Regardless, the annulment was denied by the Pope. In other circumstances perhaps it would have been granted, but Catherine, his wife, was a Spanish princess and aunt to the Holy Roman Emperor Charles V, who had encircled Rome at that time.
After the execution of the Lord Chancellor, Cardinal Wolsey, Henry’s pre-eminent advisors favoured reform. A Parliament convened to deal with the annulment provided an opportunity for these reformists to be heard.
Thomas Cromwell was a prominent figure, who was opposed to the theology of Rome. Aided and abetted by the intelligent Anne Boleyn, the pair began to try and convince Henry to ignore the Pope and establish his own church in England, of which he should and could be head. This was advised against by a meeting of lawyers and clergy.
As a result, Henry piled increasing pressure on the clergy, and through a series of acts asserted royal supremacy over the Church. This culminated in the 1534 Act of Supremacy followed shortly by the Treasons Act. These granted him sovereignty over the Church in England and made disavowing this treason.
This unprecedented change meant that a comprehensive restructuring of every sector of English governance and society was required: in an age where religious matters were of great importance and the Church was extremely powerful, life without Rome had been unthinkable.
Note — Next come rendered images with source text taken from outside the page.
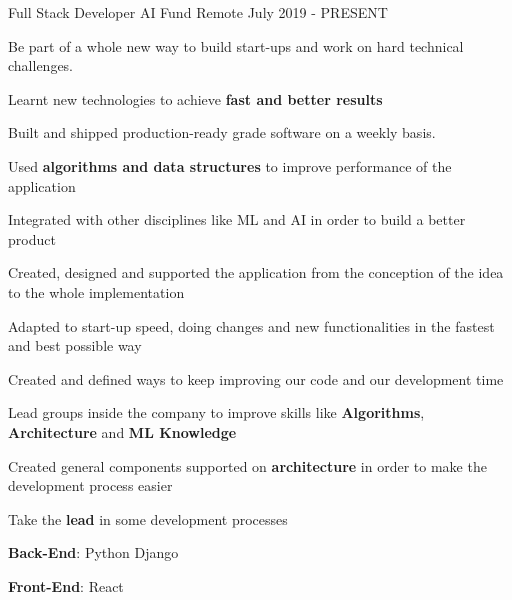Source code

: 

\begin{cventries}


  \cventry
    {Full Stack Developer}
    {AI Fund}
    {Remote}
    {July 2019 - PRESENT}
    {
      \begin{cvitems}
        \item {Be part of a whole new way to build start-ups and work on hard technical challenges.}
        \item {Learnt new technologies to achieve \textbf{fast and better results}}
        \item {Built and shipped production-ready grade software on a weekly basis.}
        \item {Used \textbf{algorithms and data structures} to improve performance of the application}
        \item {Integrated with other disciplines like ML and AI in order to build a better product}
        \item {Created, designed and supported the application from the conception of the idea to the whole implementation}
        \item {Adapted to start-up speed, doing changes and new functionalities in the fastest and best possible way}
        \item {Created and defined ways to keep improving our code and our development time}
        \item {Lead groups inside the company to improve skills like \textbf{Algorithms}, \textbf{Architecture} and \textbf{ML Knowledge}}
        \item {Created general components supported on \textbf{architecture} in order to make the development process easier}
        \item {Take the \textbf{lead} in some development processes}
        \item {\textbf{Back-End}: Python {\dotsep}  {\dotsep} Django {\dotsep} }
        \item {\textbf{Front-End}: React {\dotsep} }

\end{cvitems}}
\end{cventries}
Many also believe Henry’s decision was motivated, at least in part, by financial gain. As Head of the Church in England, all of the church’s properties would become his: they were a huge source of revenue. In 1536, Cromwell and Henry began a process that became known as the Dissolution of the Monasteries.
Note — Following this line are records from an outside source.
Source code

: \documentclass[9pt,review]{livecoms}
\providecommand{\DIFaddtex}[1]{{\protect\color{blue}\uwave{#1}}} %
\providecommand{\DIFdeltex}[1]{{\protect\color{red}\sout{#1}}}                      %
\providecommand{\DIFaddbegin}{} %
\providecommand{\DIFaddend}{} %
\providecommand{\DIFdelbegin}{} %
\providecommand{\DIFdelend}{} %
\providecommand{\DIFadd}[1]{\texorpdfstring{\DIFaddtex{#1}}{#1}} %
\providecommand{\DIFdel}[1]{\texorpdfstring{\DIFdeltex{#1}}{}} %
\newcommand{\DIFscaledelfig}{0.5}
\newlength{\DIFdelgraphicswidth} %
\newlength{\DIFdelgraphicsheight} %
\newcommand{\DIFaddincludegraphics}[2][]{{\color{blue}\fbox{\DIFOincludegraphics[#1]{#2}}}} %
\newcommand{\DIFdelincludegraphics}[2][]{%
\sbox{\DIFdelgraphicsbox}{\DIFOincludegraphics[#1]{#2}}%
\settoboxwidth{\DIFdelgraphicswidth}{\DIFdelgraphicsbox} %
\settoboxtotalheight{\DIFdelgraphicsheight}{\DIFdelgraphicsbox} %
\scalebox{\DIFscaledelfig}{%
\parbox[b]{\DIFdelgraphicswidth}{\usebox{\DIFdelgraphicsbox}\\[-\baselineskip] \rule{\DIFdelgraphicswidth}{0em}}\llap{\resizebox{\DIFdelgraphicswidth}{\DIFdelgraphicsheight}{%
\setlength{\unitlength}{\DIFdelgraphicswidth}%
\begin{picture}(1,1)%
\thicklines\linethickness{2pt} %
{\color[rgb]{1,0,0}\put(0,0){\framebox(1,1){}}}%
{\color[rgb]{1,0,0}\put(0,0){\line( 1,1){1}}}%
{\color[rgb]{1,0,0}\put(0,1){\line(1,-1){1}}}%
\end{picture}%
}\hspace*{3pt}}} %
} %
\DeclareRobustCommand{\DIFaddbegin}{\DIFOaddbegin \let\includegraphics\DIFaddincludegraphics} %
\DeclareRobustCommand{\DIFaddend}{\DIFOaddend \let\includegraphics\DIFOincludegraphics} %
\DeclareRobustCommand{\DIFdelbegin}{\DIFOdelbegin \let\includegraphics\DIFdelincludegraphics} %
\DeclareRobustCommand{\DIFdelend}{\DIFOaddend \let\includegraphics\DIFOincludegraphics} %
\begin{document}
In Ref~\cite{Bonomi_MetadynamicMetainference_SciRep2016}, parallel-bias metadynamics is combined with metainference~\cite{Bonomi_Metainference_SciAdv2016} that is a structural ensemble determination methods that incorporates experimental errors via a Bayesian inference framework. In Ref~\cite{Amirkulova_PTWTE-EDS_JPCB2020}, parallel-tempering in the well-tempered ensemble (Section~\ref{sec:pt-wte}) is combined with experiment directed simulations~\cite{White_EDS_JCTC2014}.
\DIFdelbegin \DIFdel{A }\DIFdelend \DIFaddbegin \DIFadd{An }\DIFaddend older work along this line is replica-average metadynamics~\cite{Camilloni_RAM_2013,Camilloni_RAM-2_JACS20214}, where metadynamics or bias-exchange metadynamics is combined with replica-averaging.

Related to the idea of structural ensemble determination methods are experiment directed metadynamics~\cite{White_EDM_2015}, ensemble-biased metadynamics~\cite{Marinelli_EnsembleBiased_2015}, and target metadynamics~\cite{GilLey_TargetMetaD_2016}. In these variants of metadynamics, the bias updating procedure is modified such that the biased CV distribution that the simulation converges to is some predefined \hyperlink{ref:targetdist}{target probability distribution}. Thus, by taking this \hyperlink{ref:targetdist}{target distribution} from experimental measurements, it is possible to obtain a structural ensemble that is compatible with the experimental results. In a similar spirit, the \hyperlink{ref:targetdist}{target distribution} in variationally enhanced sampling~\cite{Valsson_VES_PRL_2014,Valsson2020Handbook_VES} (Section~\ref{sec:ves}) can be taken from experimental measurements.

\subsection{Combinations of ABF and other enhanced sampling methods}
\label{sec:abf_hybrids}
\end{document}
They disbanded monasteries, convents, nunneries and friaries across the country, seizing their material assets, siphoning off their income and often destroying the buildings themselves or selling off the land they were built on for profit.
Unsurprisingly, Henry’s actions met with a reaction from the population. In 1536, he also faced a major rebellion in the north, known today as the Pilgrimage of Grace. This was partly motivated by religious concerns, as well as economic and political. Many ordinary people feared their way of life would be altered or made worse by Henry’s religious changes.
However, despite the upheaval of the momentous Act of Supremacy, Henry did achieve one aim with no issue: his divorce. His marriage to Catherine of Aragon was annulled in May 1533, although he married Anne Boleyn earlier than this being formalised.
Further reform followed during the reign of Henry’s son, King Edward VI. However, this was not always accepted quietly. In the summer of 1549 a number of uprisings occurred. Known collectively as the Prayer Book Rebellion, they were eventually put down, though at serious cost of life.
Under Henry’s daughter Mary, England reverted back to Catholicism. The prolific burnings of Protestant heretics earned her the moniker of “Bloody Mary“.
Her sister Elizabeth turned England yet again to Protestantism, and as such Anglicanism remains the third largest sect of Christianity. However the bloody conflicts and repression continued throughout the centuries, and their impact can still be felt in the current day with the not so long ago Troubles in Northern Ireland.